22.02.2026
Zwei Strategien, ein Ziel
Wenige Tage vor dem Start des NFL Combine sorgt die Quarterback-Position bereits für Schlagzeilen. Der voraussichtliche First Overall Pick Fernando Mendoza wird in Indianapolis nicht an den On-Field-Workouts für Quarterbacks teilnehmen - oder anders ausgedrückt: Er wird nicht werfen. Stattdessen plant er seinen großen Auftritt beim Pro Day seiner Universität Indiana am 1. April.

Fernando Mendoza gilt als klarer Favorit auf den ersten Pick im kommenden Draft. Genau deshalb wird er beim Combine laut übereinstimmenden Berichten nicht an den Passing-Drills teilnehmen. Stattdessen möchte er beim Pro Day in vertrauter Umgebung auftreten - mit seinen eigenen Receivern und Running Backs.

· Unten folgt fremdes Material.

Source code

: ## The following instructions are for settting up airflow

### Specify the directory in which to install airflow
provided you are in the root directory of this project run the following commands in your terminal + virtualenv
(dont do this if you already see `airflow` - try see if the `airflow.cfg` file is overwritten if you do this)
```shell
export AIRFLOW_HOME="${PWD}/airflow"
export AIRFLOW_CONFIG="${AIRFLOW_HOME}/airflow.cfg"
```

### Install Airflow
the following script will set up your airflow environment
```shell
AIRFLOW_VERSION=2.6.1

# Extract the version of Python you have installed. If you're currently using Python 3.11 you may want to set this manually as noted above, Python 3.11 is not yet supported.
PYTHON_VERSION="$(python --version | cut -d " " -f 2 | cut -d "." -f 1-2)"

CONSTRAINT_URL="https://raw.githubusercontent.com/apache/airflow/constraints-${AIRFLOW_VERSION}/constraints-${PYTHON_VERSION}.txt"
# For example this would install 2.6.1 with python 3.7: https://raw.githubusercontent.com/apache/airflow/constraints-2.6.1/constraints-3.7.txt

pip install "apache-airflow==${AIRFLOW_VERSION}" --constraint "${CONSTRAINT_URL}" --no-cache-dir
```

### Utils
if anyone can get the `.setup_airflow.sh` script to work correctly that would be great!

Vor zwei Wochen deutete Mendoza bei der Pat McAfee Show seine Entscheidung bereits an: "Beim Combine wirfst du mit völlig anderen Receivern, das ist eine ganz andere Situation. Ich möchte sicherstellen, dass ich meinen Jungs die beste Möglichkeit gebe, sich zu präsentieren. Ich will beim Pro Day mit meinen Jungs werfen, mit meinen Running Backs, und dort gemeinsam auftreten."
Für Mendoza steht also nicht nur seine eigene Performance im Fokus, sondern auch die seiner Mitspieler. Der Pro Day bietet ihm kontrollierte Bedingungen, bekannte Abläufe und ein Umfeld, in dem er seine Stärken optimal präsentieren kann. Dazu hat Mendoza sportlich kaum noch etwas zu gewinnen, aber viel zu verlieren. Höher als First Overall kann er nicht steigen, und dieser Spot scheint dem Heisman-Gewinner so gut wie sicher zu sein. Für ihn geht es beim Pro Day daher primär darum, seine Indiana-Teamkollegen bestmöglich aussehen zu lassen.
Anders sieht es bei Ty Simpson aus. Der ehemalige Alabama-Quarterback wird beim Combine werfen und die Gelegenheit nutzen, seinen Draft-Status weiter zu festigen.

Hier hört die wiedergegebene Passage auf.